Like many, if not most, history geeks, I really love the Richard Lester Three and Four Musketeers. (Probably has something to do with screenplays by George MacDonald "Flashman" Fraser.)
Found the mish-mash of weapons technology disappointing, though. Matchlocks, flintlocks--a bit early for them, really--wheellocks, and even a caplock derringer! That last almost ruins the scene where Oliver Reed confronts Faye Dunaway while loading and winding his wheellock pistol.
But not quite--that scene kicked ass.
The guy who played Texas Jack in the movie Tombstone was also the armorer, and he put out an interesting book (lots of pictures) about all the firearms used in the movie, many of which were rented from his company. Good stuff. The book's called Tombstone, by Peter Sherayko.
Matt
St Paul
This has bugged me about war movies, too, but in a different way. When artillery fires, THE TUBE MOVES!!! Nothing worse than seeing a civil war era howitzer go "puff"...and the gun doesn't roll back. Or see 105's or 155's in a WW2, Korea or Vietnam era movie go..."puff"...and the barrel doesn't slide.

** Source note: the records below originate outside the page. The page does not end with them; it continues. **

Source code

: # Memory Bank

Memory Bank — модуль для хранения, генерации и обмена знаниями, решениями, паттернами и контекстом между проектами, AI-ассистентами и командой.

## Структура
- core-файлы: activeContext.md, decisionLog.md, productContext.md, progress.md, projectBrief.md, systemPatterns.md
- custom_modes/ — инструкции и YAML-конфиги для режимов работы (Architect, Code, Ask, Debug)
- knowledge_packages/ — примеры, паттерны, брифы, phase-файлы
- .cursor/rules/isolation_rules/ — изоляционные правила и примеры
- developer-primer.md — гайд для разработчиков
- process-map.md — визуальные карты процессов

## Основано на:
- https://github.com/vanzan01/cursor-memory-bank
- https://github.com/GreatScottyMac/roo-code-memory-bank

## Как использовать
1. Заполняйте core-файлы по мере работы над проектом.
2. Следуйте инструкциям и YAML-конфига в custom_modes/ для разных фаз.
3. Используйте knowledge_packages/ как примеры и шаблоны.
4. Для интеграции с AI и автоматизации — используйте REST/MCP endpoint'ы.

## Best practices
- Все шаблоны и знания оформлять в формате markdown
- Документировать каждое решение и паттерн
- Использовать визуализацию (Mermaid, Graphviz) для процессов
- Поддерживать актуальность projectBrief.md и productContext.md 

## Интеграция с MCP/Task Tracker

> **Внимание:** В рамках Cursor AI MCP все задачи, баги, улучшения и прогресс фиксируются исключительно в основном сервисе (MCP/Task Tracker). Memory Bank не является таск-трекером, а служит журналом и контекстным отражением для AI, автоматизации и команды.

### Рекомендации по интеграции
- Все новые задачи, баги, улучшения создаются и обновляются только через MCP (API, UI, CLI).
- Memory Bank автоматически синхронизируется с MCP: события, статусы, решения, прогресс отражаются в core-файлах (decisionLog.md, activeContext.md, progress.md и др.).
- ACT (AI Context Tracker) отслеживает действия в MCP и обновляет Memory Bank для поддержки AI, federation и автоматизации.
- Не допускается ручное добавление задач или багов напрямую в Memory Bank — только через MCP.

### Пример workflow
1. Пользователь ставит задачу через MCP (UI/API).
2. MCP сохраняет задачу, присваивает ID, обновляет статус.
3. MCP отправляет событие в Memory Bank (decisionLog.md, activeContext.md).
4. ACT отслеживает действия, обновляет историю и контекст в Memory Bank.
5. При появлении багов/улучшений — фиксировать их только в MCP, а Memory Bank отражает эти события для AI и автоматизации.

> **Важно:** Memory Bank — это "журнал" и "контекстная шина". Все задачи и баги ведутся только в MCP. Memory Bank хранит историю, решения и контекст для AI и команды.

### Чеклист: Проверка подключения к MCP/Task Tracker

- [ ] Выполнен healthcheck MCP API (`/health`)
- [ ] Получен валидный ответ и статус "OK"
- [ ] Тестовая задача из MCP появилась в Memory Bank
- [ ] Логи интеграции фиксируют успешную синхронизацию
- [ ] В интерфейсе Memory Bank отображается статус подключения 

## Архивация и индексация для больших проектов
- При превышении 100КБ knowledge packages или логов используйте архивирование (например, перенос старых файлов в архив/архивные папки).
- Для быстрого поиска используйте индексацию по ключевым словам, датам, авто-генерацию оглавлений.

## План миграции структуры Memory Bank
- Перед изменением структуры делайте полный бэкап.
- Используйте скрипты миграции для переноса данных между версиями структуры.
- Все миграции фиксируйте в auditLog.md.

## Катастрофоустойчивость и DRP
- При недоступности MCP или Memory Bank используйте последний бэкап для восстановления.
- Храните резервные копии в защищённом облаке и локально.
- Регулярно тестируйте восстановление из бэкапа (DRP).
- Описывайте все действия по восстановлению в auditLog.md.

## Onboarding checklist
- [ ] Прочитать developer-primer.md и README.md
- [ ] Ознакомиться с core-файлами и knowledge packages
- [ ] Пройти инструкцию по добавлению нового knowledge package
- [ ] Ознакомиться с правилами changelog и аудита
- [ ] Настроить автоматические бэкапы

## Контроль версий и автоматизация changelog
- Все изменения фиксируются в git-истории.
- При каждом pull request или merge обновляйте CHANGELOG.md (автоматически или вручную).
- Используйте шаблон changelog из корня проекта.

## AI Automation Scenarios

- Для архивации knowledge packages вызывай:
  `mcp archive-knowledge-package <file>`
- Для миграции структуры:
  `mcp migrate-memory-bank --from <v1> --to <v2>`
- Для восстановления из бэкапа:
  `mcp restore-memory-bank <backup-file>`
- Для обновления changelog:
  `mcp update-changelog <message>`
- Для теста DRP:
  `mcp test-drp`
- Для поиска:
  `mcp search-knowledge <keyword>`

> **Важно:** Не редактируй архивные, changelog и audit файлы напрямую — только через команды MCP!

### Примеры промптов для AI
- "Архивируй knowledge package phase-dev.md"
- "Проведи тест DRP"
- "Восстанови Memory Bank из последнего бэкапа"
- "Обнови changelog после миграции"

I'm slightly more forgiving on armor...but at least TRY to make the tanks look German. Patton is always ruined for me because they used American M-48's to stand in for Africa Korps tanks. Ugh...
LCB, not to mention a big dry plain in Spain as the Ardennes.
Robin, LOL, yeah!
It used to be to make trapdoor springfields appear as flintlocks they had rubber frizzens and sometimes hammers on them. For firing it was done by other means, to make a flash and puff of smoke. One reinactor I know found a lot of these rubber parts when working at a remake of the "Alamo". I always like the calvary carrying M-94 winchesters and in formations they carried trapdoor springfield carbines. Just different.
Actually, MLP FiM does include at least one cannon (shown and used several times) and a pseudo Gatling gun (last episode of season 2).
"I always like the calvary carrying M-94 winchesters and in formations they carried trapdoor springfield carbines. Just different."
There's some speculation that Custer thought he could win at Little Big Horn because he was used to his troopers having 7 shot Spencers doing the Civil War. Me...I think he was just arrogant.
Did anyone ever notice on Hogan's Heroes that Schultz's rifle was a Krag-Jorgensen?
Regards,
NMM1AFan
@Anon at 2:34: Yep. You have to admire their pluck: half a dozen mares going after however many of The Enemy.
LIke the trapdoor kentucky long rifle that dispatched Ol' Yeller?
They were often creative about restocking those and I imagine that loading a cartridge into that trapdoor is a bit easier than a period correct muzzle loader.
The HTML tag u is not allowed? How odd.
NMM1AFan...wow, I haven't seen an episode of Hogan's Heros in...30+ years. I'm shocked about the gun...everything was so...realistic on that show. :-)
What about shows that have gotten things right, or have at least tried? I haven't seen Combat! for years, but it seems like they did. And Band of Brothers...not sure about the German small arms, but they sure seemed to try to get everything else right.
Can't remember which movie it was (too long ago, and it was too crappy to remember the title), but I was half-watching some western that had Dean Martin in it, and after a shootout he swung the cylinder out of his single action revolver, reloaded one round at a time, and swung it back into place. That caught my eye so I started paying attention; several of the actors had similar guns, and the cylinders looked like 38, not 45. Can't tell you how it ended, I turned it off.
Must have been sooper secret prototypes from the basement labs at Sam Colt's place.....
There was a story that during the Viet Nam war that during the Tet offensive when the Army had to change from Jungle to Urban fighting there was a problem because they had never trained for that and they didn't have field manuals for it handy. However the TV show "Combat" had a lot of fighting in towns and cities so they picked up clues from that. Staying to the sides of street, leap frogging, left covers right, and etc.